その人の人生が良くなるような、素晴らしくなるような、そんな素晴らしい「縁」でありたい。
私だってそう思うからこそ、こういうブログを書いているわけですね。
ですが、他人に世界を舞台にした「自分」は、
「しばらくの縁」であり、
「取捨選択はその他人に委ねられた縁」であり、
「主体」はあくまでその他人で、その主体をコントロールなどできない、「限られた相対的な存在」です。

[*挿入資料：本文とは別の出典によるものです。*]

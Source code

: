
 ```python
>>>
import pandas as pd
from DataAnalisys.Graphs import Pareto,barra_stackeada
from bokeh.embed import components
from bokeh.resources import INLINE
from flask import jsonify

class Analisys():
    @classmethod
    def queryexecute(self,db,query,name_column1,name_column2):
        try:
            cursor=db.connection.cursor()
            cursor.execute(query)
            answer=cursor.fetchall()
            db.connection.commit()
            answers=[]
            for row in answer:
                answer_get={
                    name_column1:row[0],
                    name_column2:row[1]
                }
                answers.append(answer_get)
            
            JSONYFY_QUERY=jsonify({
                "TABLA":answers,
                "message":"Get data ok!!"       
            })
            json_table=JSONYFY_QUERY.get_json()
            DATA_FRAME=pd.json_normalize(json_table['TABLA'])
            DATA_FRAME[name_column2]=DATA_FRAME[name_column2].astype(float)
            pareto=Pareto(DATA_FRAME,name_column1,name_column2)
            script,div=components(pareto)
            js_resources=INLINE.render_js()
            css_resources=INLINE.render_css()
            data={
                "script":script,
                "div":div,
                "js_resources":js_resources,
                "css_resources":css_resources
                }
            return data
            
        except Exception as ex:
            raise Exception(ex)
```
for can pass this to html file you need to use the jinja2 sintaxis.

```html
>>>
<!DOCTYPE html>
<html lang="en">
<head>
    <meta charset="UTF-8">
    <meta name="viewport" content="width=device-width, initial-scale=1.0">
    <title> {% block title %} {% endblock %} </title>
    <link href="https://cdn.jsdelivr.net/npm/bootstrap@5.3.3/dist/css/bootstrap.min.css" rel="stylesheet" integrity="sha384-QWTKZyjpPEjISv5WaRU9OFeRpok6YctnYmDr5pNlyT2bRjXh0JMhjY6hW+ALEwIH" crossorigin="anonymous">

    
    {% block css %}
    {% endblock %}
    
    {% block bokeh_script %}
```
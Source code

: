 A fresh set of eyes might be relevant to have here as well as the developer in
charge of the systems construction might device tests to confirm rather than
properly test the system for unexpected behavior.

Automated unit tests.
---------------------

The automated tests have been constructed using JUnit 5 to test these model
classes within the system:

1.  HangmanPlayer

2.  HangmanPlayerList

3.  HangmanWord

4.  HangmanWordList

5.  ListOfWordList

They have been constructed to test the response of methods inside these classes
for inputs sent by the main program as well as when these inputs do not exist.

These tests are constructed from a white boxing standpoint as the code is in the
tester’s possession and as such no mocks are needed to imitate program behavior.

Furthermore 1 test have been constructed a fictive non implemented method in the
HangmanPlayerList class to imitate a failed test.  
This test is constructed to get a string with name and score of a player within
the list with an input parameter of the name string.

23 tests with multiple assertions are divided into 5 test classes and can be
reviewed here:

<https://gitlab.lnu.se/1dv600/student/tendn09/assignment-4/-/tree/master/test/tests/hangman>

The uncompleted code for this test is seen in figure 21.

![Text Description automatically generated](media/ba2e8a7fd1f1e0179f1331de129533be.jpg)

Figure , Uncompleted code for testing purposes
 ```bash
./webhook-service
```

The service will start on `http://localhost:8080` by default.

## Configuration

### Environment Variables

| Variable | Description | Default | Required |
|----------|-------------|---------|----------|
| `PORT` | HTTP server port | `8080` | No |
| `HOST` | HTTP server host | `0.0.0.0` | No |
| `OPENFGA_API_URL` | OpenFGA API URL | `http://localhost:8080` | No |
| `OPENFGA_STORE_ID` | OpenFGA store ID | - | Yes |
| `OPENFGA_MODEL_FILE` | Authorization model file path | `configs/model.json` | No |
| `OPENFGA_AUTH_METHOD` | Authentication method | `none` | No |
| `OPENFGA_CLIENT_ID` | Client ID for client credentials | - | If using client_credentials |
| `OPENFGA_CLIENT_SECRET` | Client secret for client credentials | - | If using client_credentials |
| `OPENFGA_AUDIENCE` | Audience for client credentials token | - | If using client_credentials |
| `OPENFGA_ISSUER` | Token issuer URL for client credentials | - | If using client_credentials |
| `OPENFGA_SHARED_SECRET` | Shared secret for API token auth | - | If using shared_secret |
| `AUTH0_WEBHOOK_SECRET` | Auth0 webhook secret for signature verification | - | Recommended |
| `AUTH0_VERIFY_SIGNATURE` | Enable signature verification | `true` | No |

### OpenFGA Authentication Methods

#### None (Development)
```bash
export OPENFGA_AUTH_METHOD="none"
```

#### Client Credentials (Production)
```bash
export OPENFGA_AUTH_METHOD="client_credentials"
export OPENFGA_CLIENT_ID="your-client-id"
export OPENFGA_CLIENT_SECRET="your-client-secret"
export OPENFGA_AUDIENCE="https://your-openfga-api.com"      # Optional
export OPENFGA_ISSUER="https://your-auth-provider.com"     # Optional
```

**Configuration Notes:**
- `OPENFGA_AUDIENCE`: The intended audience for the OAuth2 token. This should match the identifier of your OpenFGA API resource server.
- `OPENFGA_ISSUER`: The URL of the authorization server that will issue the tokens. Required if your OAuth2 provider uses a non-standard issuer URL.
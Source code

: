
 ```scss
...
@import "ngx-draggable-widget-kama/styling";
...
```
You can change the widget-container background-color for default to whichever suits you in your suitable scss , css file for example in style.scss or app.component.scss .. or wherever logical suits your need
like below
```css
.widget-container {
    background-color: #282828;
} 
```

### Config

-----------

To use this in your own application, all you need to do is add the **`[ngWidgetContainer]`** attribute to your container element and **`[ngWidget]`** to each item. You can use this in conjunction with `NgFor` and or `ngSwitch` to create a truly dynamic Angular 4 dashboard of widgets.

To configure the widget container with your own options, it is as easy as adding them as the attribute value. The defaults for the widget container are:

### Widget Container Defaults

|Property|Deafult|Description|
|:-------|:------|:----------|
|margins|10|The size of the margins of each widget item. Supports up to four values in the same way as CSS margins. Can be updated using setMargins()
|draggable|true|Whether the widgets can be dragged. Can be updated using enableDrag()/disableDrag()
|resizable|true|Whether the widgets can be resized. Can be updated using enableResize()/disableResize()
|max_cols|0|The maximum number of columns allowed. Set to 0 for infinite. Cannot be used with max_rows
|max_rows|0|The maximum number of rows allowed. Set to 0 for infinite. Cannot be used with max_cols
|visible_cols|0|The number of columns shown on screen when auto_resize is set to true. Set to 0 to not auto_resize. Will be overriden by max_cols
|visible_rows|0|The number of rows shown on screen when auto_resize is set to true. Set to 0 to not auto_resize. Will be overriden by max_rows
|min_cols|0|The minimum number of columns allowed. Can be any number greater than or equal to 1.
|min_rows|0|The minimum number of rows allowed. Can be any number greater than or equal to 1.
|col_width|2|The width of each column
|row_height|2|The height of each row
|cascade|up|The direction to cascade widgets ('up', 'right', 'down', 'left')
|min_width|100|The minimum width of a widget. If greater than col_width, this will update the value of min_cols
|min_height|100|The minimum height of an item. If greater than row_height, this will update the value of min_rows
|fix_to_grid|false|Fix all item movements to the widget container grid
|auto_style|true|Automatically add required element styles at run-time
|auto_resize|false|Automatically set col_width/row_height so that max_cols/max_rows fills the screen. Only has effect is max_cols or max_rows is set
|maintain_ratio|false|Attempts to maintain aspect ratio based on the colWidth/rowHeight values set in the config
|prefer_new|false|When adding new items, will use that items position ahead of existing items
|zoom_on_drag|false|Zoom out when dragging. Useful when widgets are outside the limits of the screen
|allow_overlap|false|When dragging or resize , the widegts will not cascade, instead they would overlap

ところが「私の世界」においては、まるっきり変わります。
私の行動の一つ一つは、そのまま「因」となり、私の世界を構成してゆきます。
その世界に「影響のない行動」など、一つもありません。
どんな小さな行動でも、たとえ他人から見えない心の中で「思う」という「行い」であれ、
私の世界では全て、重要な「因」です。
「私の行動なんて、この世界の大勢に何の影響もないだろう」
なんてどころではありません。
それは、どこぞの他人の世界を語ってるに過ぎません。
私の生きる世界では、重要でない「行い」など何一つありません。
私が触れる「縁」も同様です。
私がどんな「縁」を選ぶかは、そのまま私の世界を構成する「縁」を選ぶ事に他なりません。
私が関わると決めた「人」も、
私が入ると決めた「会社」も、
私がブックマークした「サイト」も、
私が購入した「家具」も、
すべて私の世界を構成する大切な「縁」の集まりとなります。
私の生きる世界において、私の因縁は「重要か重要でないか」という段の問題ではありません。
「それが世界を造るのだ」
ということなのですから。
全く異なる、「私の生きる世界」と「他人の生きる世界」の区別がなく、
この両者をごっちゃにする事から、自分の因と縁に対する様々な「惑い」が起きてきます。
それらを区別する視点を持つ事こそが、
自分の人生
他人の人生
共に大切に扱うことができる為の第一歩となるでしょう。